Bankers is currently making improvements regarding the consumption of diluent, and the cost of diluent. Bankers is experimenting with the ratio of produced oil to diluent for flushing of wells; hoping to find a higher ratio to reduce the amount of diluent required per barrel. Similarly, Bankers is drilling in new zones with horizontal wells that are producing oil with lower viscosity. This is vital to a reduction in quantity of diluent consumed. Finally, Bankers has negotiated a contract with a new chemical supplier at a reduced price.

Future initiatives include optimizing treating chemicals to reduce water content, and continued exploration for lower viscosity oil through the expanded horizontal well drilling program.

Energy Consumption

Diesel generators power the majority of Bankers operations due to remote locations, and lack of local power infrastructure. In the past, all of Bankers single wells and wells on a pad were powered by diesel generators. Energy accounted for $3.13 per barrel in 2013; a significant improvement in the consumption of energy, or an improvement in the cost of the energy will generate in significant savings for Bankers.

Energy costs vary widely depending on the power type for the wells. Single diesel wells currently cost approximately $220 a day to operate, electric wells cost $70, and natural gas wells cost $10. A pilot project has been started with the intention of testing the viability of natural gas and electric wells. The cost to convert from diesel to electric is $15K, and to natural gas costs $20K. Current well drives consist of 61% diesel, 32% natural gas, and 7% electric.

Current pad setups include many diesel generators, with many fuel tanks, and many heaters to keep the fuel liquid in low temperatures. This set-up is not very efficient, and Bankers is improving by consolidating fuel tanks and heaters, and trapping vented combustible gas produced from heating the fuel.

Future initiatives are focused on the expansion of current improvements.
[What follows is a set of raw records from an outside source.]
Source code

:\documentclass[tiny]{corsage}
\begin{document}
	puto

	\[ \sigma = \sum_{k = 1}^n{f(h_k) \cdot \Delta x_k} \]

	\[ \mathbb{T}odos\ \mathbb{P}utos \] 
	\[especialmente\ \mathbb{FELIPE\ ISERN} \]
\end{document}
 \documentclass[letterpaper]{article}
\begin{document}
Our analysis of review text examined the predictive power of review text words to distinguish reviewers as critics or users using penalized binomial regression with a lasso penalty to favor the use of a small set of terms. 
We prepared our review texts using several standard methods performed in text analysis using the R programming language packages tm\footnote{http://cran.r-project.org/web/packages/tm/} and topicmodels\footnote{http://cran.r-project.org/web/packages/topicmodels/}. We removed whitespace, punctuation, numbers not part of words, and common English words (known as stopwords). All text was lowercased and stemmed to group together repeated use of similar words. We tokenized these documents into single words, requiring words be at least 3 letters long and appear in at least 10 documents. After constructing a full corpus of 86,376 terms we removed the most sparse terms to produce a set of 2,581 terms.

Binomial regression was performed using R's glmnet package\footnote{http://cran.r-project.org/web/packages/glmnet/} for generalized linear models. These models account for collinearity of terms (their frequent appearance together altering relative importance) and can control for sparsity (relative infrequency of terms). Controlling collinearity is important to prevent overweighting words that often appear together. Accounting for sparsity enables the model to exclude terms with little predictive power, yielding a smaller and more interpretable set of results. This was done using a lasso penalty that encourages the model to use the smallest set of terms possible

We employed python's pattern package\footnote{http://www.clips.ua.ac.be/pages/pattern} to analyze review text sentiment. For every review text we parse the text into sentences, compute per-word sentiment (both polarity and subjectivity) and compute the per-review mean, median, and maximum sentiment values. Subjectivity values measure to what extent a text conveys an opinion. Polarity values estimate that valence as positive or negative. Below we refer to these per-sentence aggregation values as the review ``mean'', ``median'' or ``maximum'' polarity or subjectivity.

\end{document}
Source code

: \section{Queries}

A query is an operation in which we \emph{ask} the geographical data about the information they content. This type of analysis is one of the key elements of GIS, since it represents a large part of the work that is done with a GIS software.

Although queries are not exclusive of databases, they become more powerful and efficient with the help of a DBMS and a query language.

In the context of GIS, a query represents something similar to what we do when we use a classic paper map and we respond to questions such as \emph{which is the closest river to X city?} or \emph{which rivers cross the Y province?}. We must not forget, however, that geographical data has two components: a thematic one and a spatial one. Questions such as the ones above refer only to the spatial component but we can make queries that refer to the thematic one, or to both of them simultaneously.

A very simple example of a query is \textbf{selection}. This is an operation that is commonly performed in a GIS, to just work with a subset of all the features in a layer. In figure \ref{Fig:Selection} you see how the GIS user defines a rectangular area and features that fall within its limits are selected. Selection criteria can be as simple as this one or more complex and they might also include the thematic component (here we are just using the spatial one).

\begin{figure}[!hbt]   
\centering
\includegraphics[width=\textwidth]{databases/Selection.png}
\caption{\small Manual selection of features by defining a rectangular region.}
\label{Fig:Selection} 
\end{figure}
Bankers hopes to increase the number of natural gas, and electric wells. In addition, Bankers hopes to have their operational field electrified to further reduce costs.
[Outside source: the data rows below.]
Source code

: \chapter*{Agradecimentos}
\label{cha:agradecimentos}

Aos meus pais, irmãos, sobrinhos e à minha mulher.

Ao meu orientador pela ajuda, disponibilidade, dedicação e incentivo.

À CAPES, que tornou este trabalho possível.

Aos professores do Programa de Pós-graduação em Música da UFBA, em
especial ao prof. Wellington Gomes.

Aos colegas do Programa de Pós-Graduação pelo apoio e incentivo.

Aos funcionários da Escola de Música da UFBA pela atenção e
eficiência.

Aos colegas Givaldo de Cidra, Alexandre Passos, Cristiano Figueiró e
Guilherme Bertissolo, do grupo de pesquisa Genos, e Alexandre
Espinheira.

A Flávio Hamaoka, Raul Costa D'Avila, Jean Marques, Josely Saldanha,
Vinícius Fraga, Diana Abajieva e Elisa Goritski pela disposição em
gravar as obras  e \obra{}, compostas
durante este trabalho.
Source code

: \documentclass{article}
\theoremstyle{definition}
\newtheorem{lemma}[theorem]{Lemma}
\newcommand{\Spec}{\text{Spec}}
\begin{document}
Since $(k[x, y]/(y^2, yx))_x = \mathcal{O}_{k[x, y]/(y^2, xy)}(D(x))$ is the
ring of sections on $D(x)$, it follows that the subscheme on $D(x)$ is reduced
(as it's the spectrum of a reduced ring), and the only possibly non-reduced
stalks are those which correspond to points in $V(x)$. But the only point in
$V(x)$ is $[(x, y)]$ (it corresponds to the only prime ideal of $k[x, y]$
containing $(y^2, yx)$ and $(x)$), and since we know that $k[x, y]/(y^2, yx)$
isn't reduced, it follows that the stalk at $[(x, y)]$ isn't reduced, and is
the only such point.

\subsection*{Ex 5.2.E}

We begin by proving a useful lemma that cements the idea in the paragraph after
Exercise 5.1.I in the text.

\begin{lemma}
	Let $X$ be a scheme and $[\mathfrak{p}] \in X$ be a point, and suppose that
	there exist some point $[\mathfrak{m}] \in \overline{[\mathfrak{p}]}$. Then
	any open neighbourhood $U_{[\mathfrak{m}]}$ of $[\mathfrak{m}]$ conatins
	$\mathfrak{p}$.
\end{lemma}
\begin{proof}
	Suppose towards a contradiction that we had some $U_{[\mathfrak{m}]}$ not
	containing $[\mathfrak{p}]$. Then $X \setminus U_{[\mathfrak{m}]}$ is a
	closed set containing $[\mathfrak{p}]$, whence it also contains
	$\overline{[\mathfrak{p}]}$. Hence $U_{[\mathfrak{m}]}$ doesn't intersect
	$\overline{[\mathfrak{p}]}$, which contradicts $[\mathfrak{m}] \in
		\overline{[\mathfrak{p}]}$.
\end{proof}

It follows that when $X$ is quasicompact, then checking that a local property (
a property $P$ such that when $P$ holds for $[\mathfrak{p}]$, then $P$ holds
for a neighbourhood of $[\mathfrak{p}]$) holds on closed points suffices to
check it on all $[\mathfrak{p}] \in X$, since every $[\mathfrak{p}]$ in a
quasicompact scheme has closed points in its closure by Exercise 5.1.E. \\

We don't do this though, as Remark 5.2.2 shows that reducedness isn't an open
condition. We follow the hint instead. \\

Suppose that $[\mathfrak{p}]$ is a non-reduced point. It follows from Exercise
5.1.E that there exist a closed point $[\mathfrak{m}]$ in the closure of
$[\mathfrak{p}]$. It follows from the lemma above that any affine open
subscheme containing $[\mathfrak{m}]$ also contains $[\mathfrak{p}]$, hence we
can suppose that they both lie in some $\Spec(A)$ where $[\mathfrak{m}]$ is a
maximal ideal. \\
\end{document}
Finally, Bankers is exploring the option of capturing gas from produced oil to power the field. This gas is expected to power 70 wells at current output.

Well Servicing

Servicing of Bankers large inventory of numerous types of wells is a costly operation. Servicing accounted for $4.11 per barrel in 2013. In the past, Bankers pumps were a “one size fits all” design that was a high efficiency, tight running pump that coped poorly with the heavy Albanian crude. Generic repair programs were implemented, and production lost as a result was minimal.

Currently, Bankers is running a low efficiency pump that handles the thick crude much better. Future initiatives include fitting a specialized pump to each well to further improve longevity and efficiency. Additionally, Bankers is developing optimizing the metallurgy of its rods and tubing as well as implementing a chemical coating program to reduce corrosion.

In-Field Transportation

As Bankers continues to scale from a small operation with a handful of single wells, to a large operation with hundreds of wells and a half-a-dozen pads, transportation of oil, water, diesel and other commodities within the field is an important infrastructure to keep scaled and efficient. In-field transportation accounted for $2.41 per barrel in 2013.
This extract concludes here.